In 1967 Ayers moved to Canberra as Director of Welfare in the Department of the Interior.

He was appointed to his first Secretary role in 1979 as head of the Department of Aboriginal Affairs. Ayers moved soon after, in 1981, to the Department of Social Security (DSS). During his time at DSS he served concurrently for three months as Acting Secretary of the Department of Community Services.
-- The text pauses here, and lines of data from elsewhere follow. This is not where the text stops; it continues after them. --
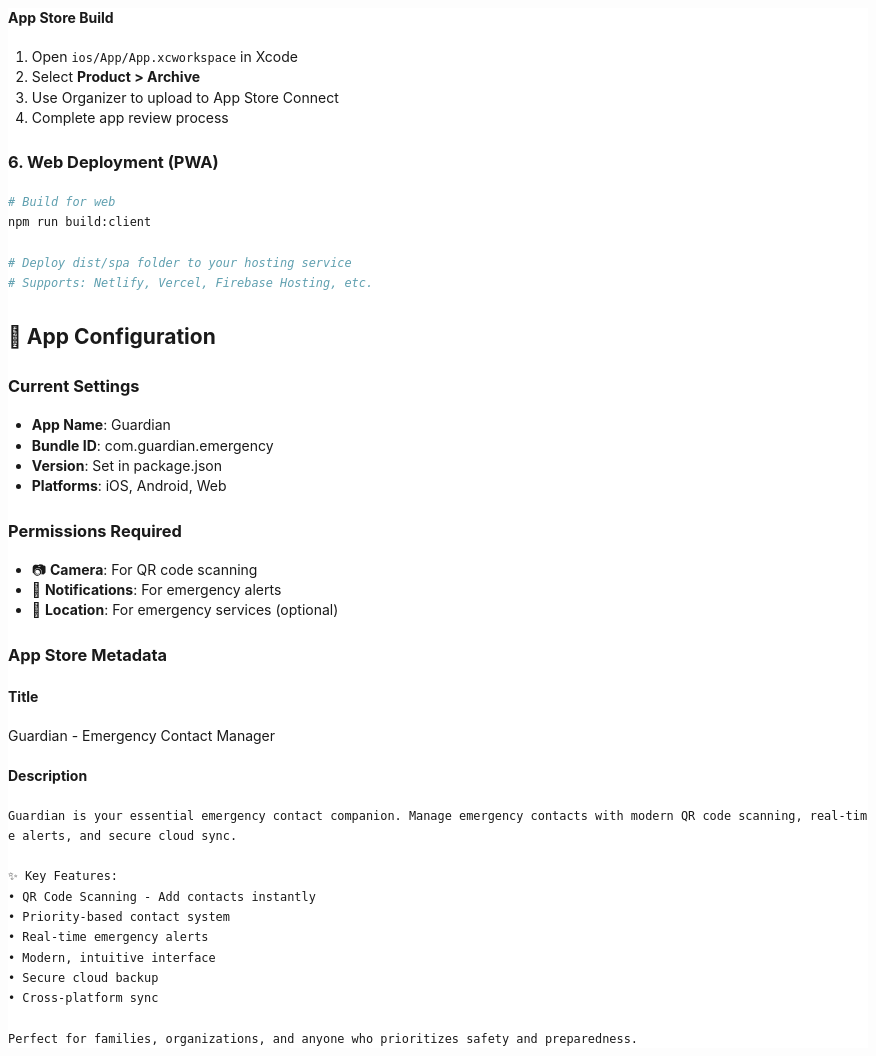 #### App Store Build

1. Open `ios/App/App.xcworkspace` in Xcode
2. Select **Product > Archive**
3. Use Organizer to upload to App Store Connect
4. Complete app review process

### 6. Web Deployment (PWA)

```bash
# Build for web
npm run build:client

# Deploy dist/spa folder to your hosting service
# Supports: Netlify, Vercel, Firebase Hosting, etc.
```

## 📱 App Configuration

### Current Settings

- **App Name**: Guardian
- **Bundle ID**: com.guardian.emergency
- **Version**: Set in package.json
- **Platforms**: iOS, Android, Web

### Permissions Required

- 📷 **Camera**: For QR code scanning
- 🔔 **Notifications**: For emergency alerts
- 📍 **Location**: For emergency services (optional)

### App Store Metadata

#### Title

Guardian - Emergency Contact Manager

#### Description

```
Guardian is your essential emergency contact companion. Manage emergency contacts with modern QR code scanning, real-time alerts, and secure cloud sync.

✨ Key Features:
• QR Code Scanning - Add contacts instantly
• Priority-based contact system
• Real-time emergency alerts
• Modern, intuitive interface
• Secure cloud backup
• Cross-platform sync

Perfect for families, organizations, and anyone who prioritizes safety and preparedness.
```
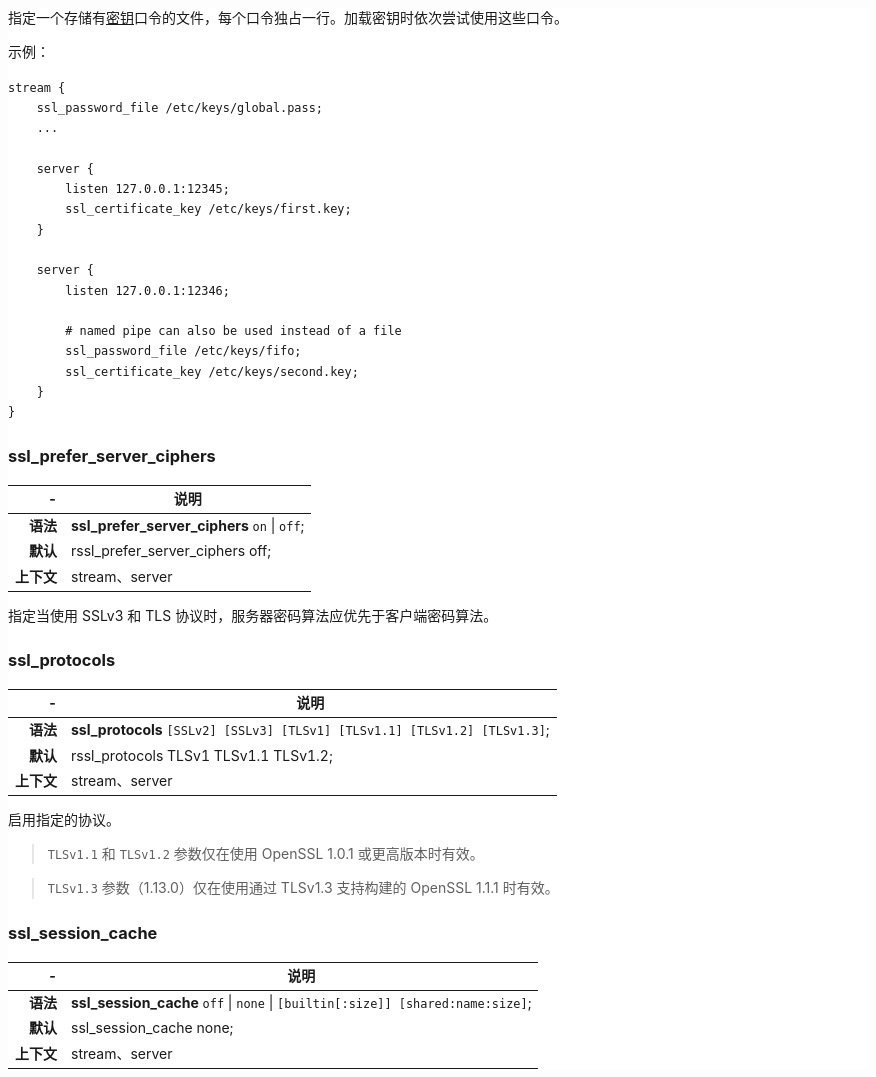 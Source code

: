 指定一个存储有[密钥](#ssl_certificate_key)口令的文件，每个口令独占一行。加载密钥时依次尝试使用这些口令。

示例：

```nginx
stream {
    ssl_password_file /etc/keys/global.pass;
    ...

    server {
        listen 127.0.0.1:12345;
        ssl_certificate_key /etc/keys/first.key;
    }

    server {
        listen 127.0.0.1:12346;

        # named pipe can also be used instead of a file
        ssl_password_file /etc/keys/fifo;
        ssl_certificate_key /etc/keys/second.key;
    }
}
```

### ssl_prefer_server_ciphers

|\-|说明|
|------:|------|
|**语法**|**ssl_prefer_server_ciphers** `on` &#124; `off`;|
|**默认**|rssl_prefer_server_ciphers off;|
|**上下文**|stream、server|

指定当使用 SSLv3 和 TLS 协议时，服务器密码算法应优先于客户端密码算法。

### ssl_protocols

|\-|说明|
|------:|------|
|**语法**|**ssl_protocols** `[SSLv2] [SSLv3] [TLSv1] [TLSv1.1] [TLSv1.2] [TLSv1.3]`;|
|**默认**|rssl_protocols TLSv1 TLSv1.1 TLSv1.2;|
|**上下文**|stream、server|

启用指定的协议。

> `TLSv1.1` 和 `TLSv1.2` 参数仅在使用 OpenSSL 1.0.1 或更高版本时有效。

> `TLSv1.3` 参数（1.13.0）仅在使用通过 TLSv1.3 支持构建的 OpenSSL 1.1.1 时有效。

### ssl_session_cache

|\-|说明|
|------:|------|
|**语法**|**ssl_session_cache** `off` &#124; `none` &#124; `[builtin[:size]] [shared:name:size]`;|
|**默认**|ssl_session_cache none;|
|**上下文**|stream、server|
Ayers moved to an appointment as Secretary of the Department of Community Services and Health when the Hawke Government restructured the public service and created "super ministries" in 1987.

Ayers' final posting in the Australian Public Service was as Secretary of the Department of Defence between 1988 and 1998. Ayers was praised for his work in the Department, one of the few departmental heads who has left the Department of Defence of their own accord, rather than being compelled to leave by the Defence Minister, in the last 30 years.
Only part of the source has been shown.